■ Exercise brief
Up to and including the line that contains "Die Zeiten haben", write out every line of the entries exactly, beginning with the first. Omit the pictures.

....................

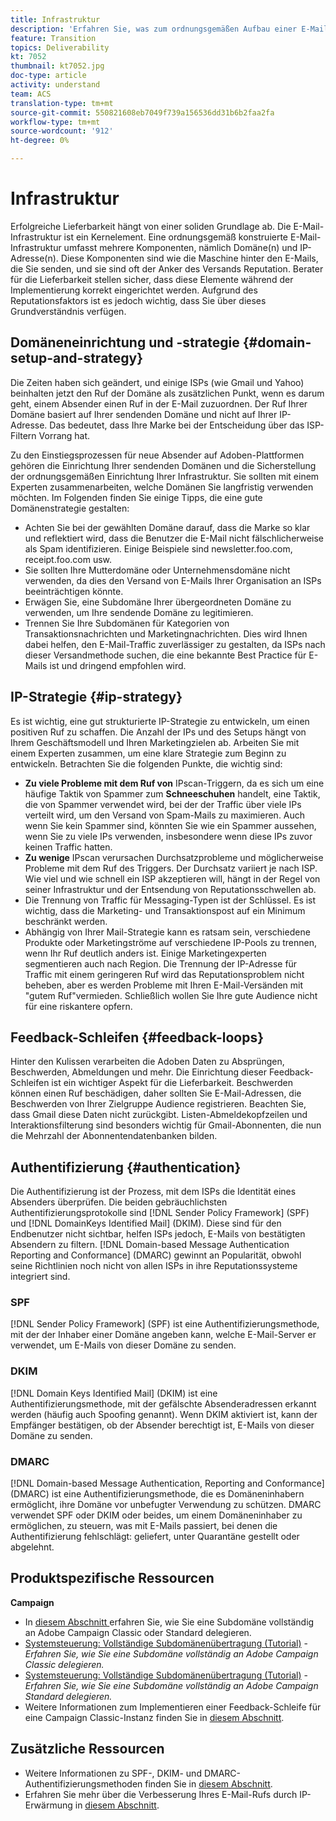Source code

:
 ```yaml
---
title: Infrastruktur
description: 'Erfahren Sie, was zum ordnungsgemäßen Aufbau einer E-Mail-Infrastruktur erforderlich ist. '
feature: Transition
topics: Deliverability
kt: 7052
thumbnail: kt7052.jpg
doc-type: article
activity: understand
team: ACS
translation-type: tm+mt
source-git-commit: 550821608eb7049f739a156536dd31b6b2faa2fa
workflow-type: tm+mt
source-wordcount: '912'
ht-degree: 0%

---
```



# Infrastruktur

Erfolgreiche Lieferbarkeit hängt von einer soliden Grundlage ab. Die E-Mail-Infrastruktur ist ein Kernelement. Eine ordnungsgemäß konstruierte E-Mail-Infrastruktur umfasst mehrere Komponenten, nämlich Domäne(n) und IP-Adresse(n). Diese Komponenten sind wie die Maschine hinter den E-Mails, die Sie senden, und sie sind oft der Anker des Versands Reputation. Berater für die Lieferbarkeit stellen sicher, dass diese Elemente während der Implementierung korrekt eingerichtet werden. Aufgrund des Reputationsfaktors ist es jedoch wichtig, dass Sie über dieses Grundverständnis verfügen.

## Domäneneinrichtung und -strategie {#domain-setup-and-strategy}

Die Zeiten haben sich geändert, und einige ISPs (wie Gmail und Yahoo) beinhalten jetzt den Ruf der Domäne als zusätzlichen Punkt, wenn es darum geht, einem Absender einen Ruf in der E-Mail zuzuordnen. Der Ruf Ihrer Domäne basiert auf Ihrer sendenden Domäne und nicht auf Ihrer IP-Adresse. Das bedeutet, dass Ihre Marke bei der Entscheidung über das ISP-Filtern Vorrang hat.

Zu den Einstiegsprozessen für neue Absender auf Adoben-Plattformen gehören die Einrichtung Ihrer sendenden Domänen und die Sicherstellung der ordnungsgemäßen Einrichtung Ihrer Infrastruktur. Sie sollten mit einem Experten zusammenarbeiten, welche Domänen Sie langfristig verwenden möchten. Im Folgenden finden Sie einige Tipps, die eine gute Domänenstrategie gestalten:

* Achten Sie bei der gewählten Domäne darauf, dass die Marke so klar und reflektiert wird, dass die Benutzer die E-Mail nicht fälschlicherweise als Spam identifizieren. Einige Beispiele sind newsletter.foo.com, receipt.foo.com usw.
* Sie sollten Ihre Mutterdomäne oder Unternehmensdomäne nicht verwenden, da dies den Versand von E-Mails Ihrer Organisation an ISPs beeinträchtigen könnte.
* Erwägen Sie, eine Subdomäne Ihrer übergeordneten Domäne zu verwenden, um Ihre sendende Domäne zu legitimieren.
* Trennen Sie Ihre Subdomänen für Kategorien von Transaktionsnachrichten und Marketingnachrichten. Dies wird Ihnen dabei helfen, den E-Mail-Traffic zuverlässiger zu gestalten, da ISPs nach dieser Versandmethode suchen, die eine bekannte Best Practice für E-Mails ist und dringend empfohlen wird.

## IP-Strategie {#ip-strategy}

Es ist wichtig, eine gut strukturierte IP-Strategie zu entwickeln, um einen positiven Ruf zu schaffen. Die Anzahl der IPs und des Setups hängt von Ihrem Geschäftsmodell und Ihren Marketingzielen ab. Arbeiten Sie mit einem Experten zusammen, um eine klare Strategie zum Beginn zu entwickeln. Betrachten Sie die folgenden Punkte, die wichtig sind:

* **Zu viele Probleme mit dem Ruf von** IPscan-Triggern, da es sich um eine häufige Taktik von Spammer zum  **Schneeschuhen** handelt, eine Taktik, die von Spammer verwendet wird, bei der der Traffic über viele IPs verteilt wird, um den Versand von Spam-Mails zu maximieren. Auch wenn Sie kein Spammer sind, könnten Sie wie ein Spammer aussehen, wenn Sie zu viele IPs verwenden, insbesondere wenn diese IPs zuvor keinen Traffic hatten.
* **Zu wenige** IPscan verursachen Durchsatzprobleme und möglicherweise Probleme mit dem Ruf des Triggers. Der Durchsatz variiert je nach ISP. Wie viel und wie schnell ein ISP akzeptieren will, hängt in der Regel von seiner Infrastruktur und der Entsendung von Reputationsschwellen ab.
* Die Trennung von Traffic für Messaging-Typen ist der Schlüssel. Es ist wichtig, dass die Marketing- und Transaktionspost auf ein Minimum beschränkt werden.
* Abhängig von Ihrer Mail-Strategie kann es ratsam sein, verschiedene Produkte oder Marketingströme auf verschiedene IP-Pools zu trennen, wenn Ihr Ruf deutlich anders ist. Einige Marketingexperten segmentieren auch nach Region. Die Trennung der IP-Adresse für Traffic mit einem geringeren Ruf wird das Reputationsproblem nicht beheben, aber es werden Probleme mit Ihren E-Mail-Versänden mit &quot;gutem Ruf&quot;vermieden. Schließlich wollen Sie Ihre gute Audience nicht für eine riskantere opfern.

## Feedback-Schleifen {#feedback-loops}

Hinter den Kulissen verarbeiten die Adoben Daten zu Absprüngen, Beschwerden, Abmeldungen und mehr. Die Einrichtung dieser Feedback-Schleifen ist ein wichtiger Aspekt für die Lieferbarkeit. Beschwerden können einen Ruf beschädigen, daher sollten Sie E-Mail-Adressen, die Beschwerden von Ihrer Zielgruppe Audience registrieren. Beachten Sie, dass Gmail diese Daten nicht zurückgibt. Listen-Abmeldekopfzeilen und Interaktionsfilterung sind besonders wichtig für Gmail-Abonnenten, die nun die Mehrzahl der Abonnentendatenbanken bilden.

## Authentifizierung {#authentication}

Die Authentifizierung ist der Prozess, mit dem ISPs die Identität eines Absenders überprüfen. Die beiden gebräuchlichsten Authentifizierungsprotokolle sind [!DNL Sender Policy Framework] (SPF) und [!DNL DomainKeys Identified Mail] (DKIM). Diese sind für den Endbenutzer nicht sichtbar, helfen ISPs jedoch, E-Mails von bestätigten Absendern zu filtern. [!DNL Domain-based Message Authentication Reporting and Conformance] (DMARC) gewinnt an Popularität, obwohl seine Richtlinien noch nicht von allen ISPs in ihre Reputationssysteme integriert sind.

### SPF

[!DNL Sender Policy Framework] (SPF) ist eine Authentifizierungsmethode, mit der der Inhaber einer Domäne angeben kann, welche E-Mail-Server er verwendet, um E-Mails von dieser Domäne zu senden.

### DKIM

[!DNL Domain Keys Identified Mail] (DKIM) ist eine Authentifizierungsmethode, mit der gefälschte Absenderadressen erkannt werden (häufig auch Spoofing genannt). Wenn DKIM aktiviert ist, kann der Empfänger bestätigen, ob der Absender berechtigt ist, E-Mails von dieser Domäne zu senden.

### DMARC

[!DNL Domain-based Message Authentication, Reporting and Conformance] (DMARC) ist eine Authentifizierungsmethode, die es Domäneninhabern ermöglicht, ihre Domäne vor unbefugter Verwendung zu schützen. DMARC verwendet SPF oder DKIM oder beides, um einem Domäneninhaber zu ermöglichen, zu steuern, was mit E-Mails passiert, bei denen die Authentifizierung fehlschlägt: geliefert, unter Quarantäne gestellt oder abgelehnt.

## Produktspezifische Ressourcen

**Campaign**

* In [diesem Abschnitt ](/help/putting-it-in-practice/ac-domain-name-setup.md) erfahren Sie, wie Sie eine Subdomäne vollständig an Adobe Campaign Classic oder Standard delegieren.
* [Systemsteuerung: Vollständige Subdomänenübertragung (Tutorial)](https://experienceleague.corp.adobe.com/docs/campaign-classic-learn/control-panel/subdomains-and-certificates/subdomain-delegation.html)  -  *Erfahren Sie, wie Sie eine Subdomäne vollständig an Adobe Campaign Classic delegieren.*
* [Systemsteuerung: Vollständige Subdomänenübertragung (Tutorial)](https://experienceleague.corp.adobe.com/docs/campaign-standard-learn/control-panel/subdomains-and-certificates/subdomain-delegation.html)  -  *Erfahren Sie, wie Sie eine Subdomäne vollständig an Adobe Campaign Standard delegieren.*
* Weitere Informationen zum Implementieren einer Feedback-Schleife für eine Campaign Classic-Instanz finden Sie in [diesem Abschnitt](/help/putting-it-in-practice/acc-technical-recommendations.md#feedback-loop-acc).

## Zusätzliche Ressourcen

* Weitere Informationen zu SPF-, DKIM- und DMARC-Authentifizierungsmethoden finden Sie in [diesem Abschnitt](/help/additional-resources/authentication.md).
* Erfahren Sie mehr über die Verbesserung Ihres E-Mail-Rufs durch IP-Erwärmung in [diesem Abschnitt](/help/additional-resources/increase-reputation-with-ip-warming.md).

....................

■ Task response
Source code

:
 ```yaml
---
title: Infrastruktur
description: 'Erfahren Sie, was zum ordnungsgemäßen Aufbau einer E-Mail-Infrastruktur erforderlich ist. '
feature: Transition
topics: Deliverability
kt: 7052
thumbnail: kt7052.jpg
doc-type: article
activity: understand
team: ACS
translation-type: tm+mt
source-git-commit: 550821608eb7049f739a156536dd31b6b2faa2fa
workflow-type: tm+mt
source-wordcount: '912'
ht-degree: 0%

---
```



# Infrastruktur

Erfolgreiche Lieferbarkeit hängt von einer soliden Grundlage ab. Die E-Mail-Infrastruktur ist ein Kernelement. Eine ordnungsgemäß konstruierte E-Mail-Infrastruktur umfasst mehrere Komponenten, nämlich Domäne(n) und IP-Adresse(n). Diese Komponenten sind wie die Maschine hinter den E-Mails, die Sie senden, und sie sind oft der Anker des Versands Reputation. Berater für die Lieferbarkeit stellen sicher, dass diese Elemente während der Implementierung korrekt eingerichtet werden. Aufgrund des Reputationsfaktors ist es jedoch wichtig, dass Sie über dieses Grundverständnis verfügen.

## Domäneneinrichtung und -strategie {#domain-setup-and-strategy}

Die Zeiten haben sich geändert, und einige ISPs (wie Gmail und Yahoo) beinhalten jetzt den Ruf der Domäne als zusätzlichen Punkt, wenn es darum geht, einem Absender einen Ruf in der E-Mail zuzuordnen. Der Ruf Ihrer Domäne basiert auf Ihrer sendenden Domäne und nicht auf Ihrer IP-Adresse. Das bedeutet, dass Ihre Marke bei der Entscheidung über das ISP-Filtern Vorrang hat.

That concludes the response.